» **Required action**
Below is a listing. Quote from it, exactly, the lines from the one containing "style 5.InformalHearingPresentationTask fill:#a1c9f4" down to the one containing "style 7.InformalHearingPresentationTask fill:#a1c9f4", both ends included, and nothing else.
----- Dataset entries
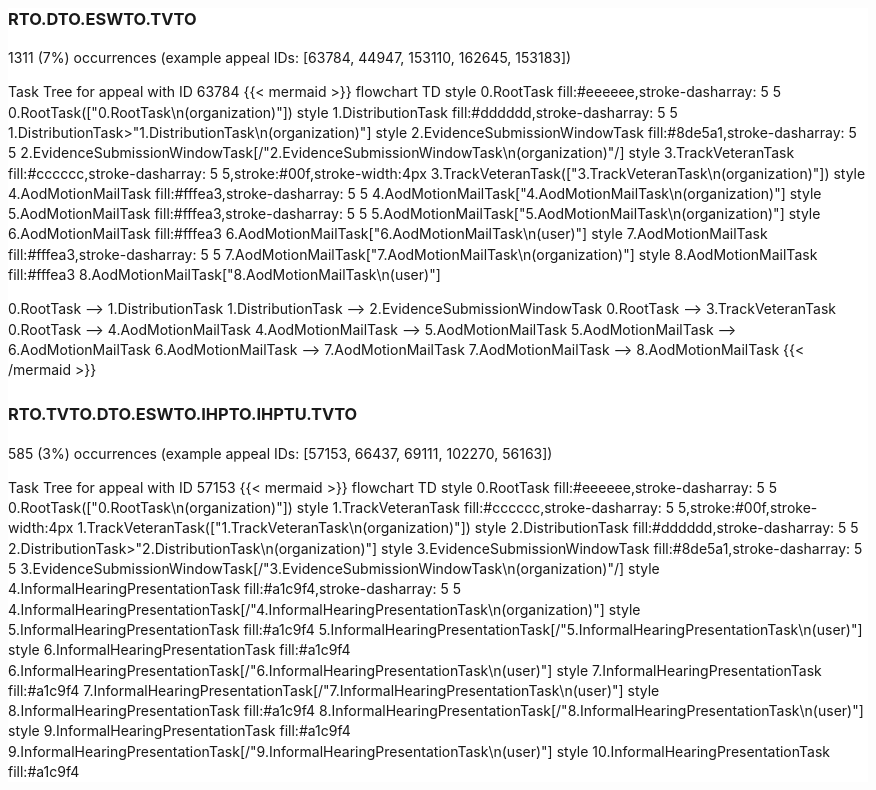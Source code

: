 
### RTO.DTO.ESWTO.TVTO

1311 (7%) occurrences (example appeal IDs: [63784, 44947, 153110, 162645, 153183])

Task Tree for appeal with ID 63784
{{< mermaid >}}
flowchart TD
style 0.RootTask fill:#eeeeee,stroke-dasharray: 5 5
  0.RootTask(["0.RootTask\n(organization)"])
style 1.DistributionTask fill:#dddddd,stroke-dasharray: 5 5
  1.DistributionTask>"1.DistributionTask\n(organization)"]
style 2.EvidenceSubmissionWindowTask fill:#8de5a1,stroke-dasharray: 5 5
  2.EvidenceSubmissionWindowTask[/"2.EvidenceSubmissionWindowTask\n(organization)"/]
style 3.TrackVeteranTask fill:#cccccc,stroke-dasharray: 5 5,stroke:#00f,stroke-width:4px
  3.TrackVeteranTask(["3.TrackVeteranTask\n(organization)"])
style 4.AodMotionMailTask fill:#fffea3,stroke-dasharray: 5 5
  4.AodMotionMailTask["4.AodMotionMailTask\n(organization)"]
style 5.AodMotionMailTask fill:#fffea3,stroke-dasharray: 5 5
  5.AodMotionMailTask["5.AodMotionMailTask\n(organization)"]
style 6.AodMotionMailTask fill:#fffea3
  6.AodMotionMailTask["6.AodMotionMailTask\n(user)"]
style 7.AodMotionMailTask fill:#fffea3,stroke-dasharray: 5 5
  7.AodMotionMailTask["7.AodMotionMailTask\n(organization)"]
style 8.AodMotionMailTask fill:#fffea3
  8.AodMotionMailTask["8.AodMotionMailTask\n(user)"]

0.RootTask --> 1.DistributionTask
1.DistributionTask --> 2.EvidenceSubmissionWindowTask
0.RootTask --> 3.TrackVeteranTask
0.RootTask --> 4.AodMotionMailTask
4.AodMotionMailTask --> 5.AodMotionMailTask
5.AodMotionMailTask --> 6.AodMotionMailTask
6.AodMotionMailTask --> 7.AodMotionMailTask
7.AodMotionMailTask --> 8.AodMotionMailTask
{{< /mermaid >}}


### RTO.TVTO.DTO.ESWTO.IHPTO.IHPTU.TVTO

585 (3%) occurrences (example appeal IDs: [57153, 66437, 69111, 102270, 56163])

Task Tree for appeal with ID 57153
{{< mermaid >}}
flowchart TD
style 0.RootTask fill:#eeeeee,stroke-dasharray: 5 5
  0.RootTask(["0.RootTask\n(organization)"])
style 1.TrackVeteranTask fill:#cccccc,stroke-dasharray: 5 5,stroke:#00f,stroke-width:4px
  1.TrackVeteranTask(["1.TrackVeteranTask\n(organization)"])
style 2.DistributionTask fill:#dddddd,stroke-dasharray: 5 5
  2.DistributionTask>"2.DistributionTask\n(organization)"]
style 3.EvidenceSubmissionWindowTask fill:#8de5a1,stroke-dasharray: 5 5
  3.EvidenceSubmissionWindowTask[/"3.EvidenceSubmissionWindowTask\n(organization)"/]
style 4.InformalHearingPresentationTask fill:#a1c9f4,stroke-dasharray: 5 5
  4.InformalHearingPresentationTask[/"4.InformalHearingPresentationTask\n(organization)"\]
style 5.InformalHearingPresentationTask fill:#a1c9f4
  5.InformalHearingPresentationTask[/"5.InformalHearingPresentationTask\n(user)"\]
style 6.InformalHearingPresentationTask fill:#a1c9f4
  6.InformalHearingPresentationTask[/"6.InformalHearingPresentationTask\n(user)"\]
style 7.InformalHearingPresentationTask fill:#a1c9f4
  7.InformalHearingPresentationTask[/"7.InformalHearingPresentationTask\n(user)"\]
style 8.InformalHearingPresentationTask fill:#a1c9f4
  8.InformalHearingPresentationTask[/"8.InformalHearingPresentationTask\n(user)"\]
style 9.InformalHearingPresentationTask fill:#a1c9f4
  9.InformalHearingPresentationTask[/"9.InformalHearingPresentationTask\n(user)"\]
style 10.InformalHearingPresentationTask fill:#a1c9f4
----------
» **Response to the task**
style 5.InformalHearingPresentationTask fill:#a1c9f4
  5.InformalHearingPresentationTask[/"5.InformalHearingPresentationTask\n(user)"\]
style 6.InformalHearingPresentationTask fill:#a1c9f4
  6.InformalHearingPresentationTask[/"6.InformalHearingPresentationTask\n(user)"\]
style 7.InformalHearingPresentationTask fill:#a1c9f4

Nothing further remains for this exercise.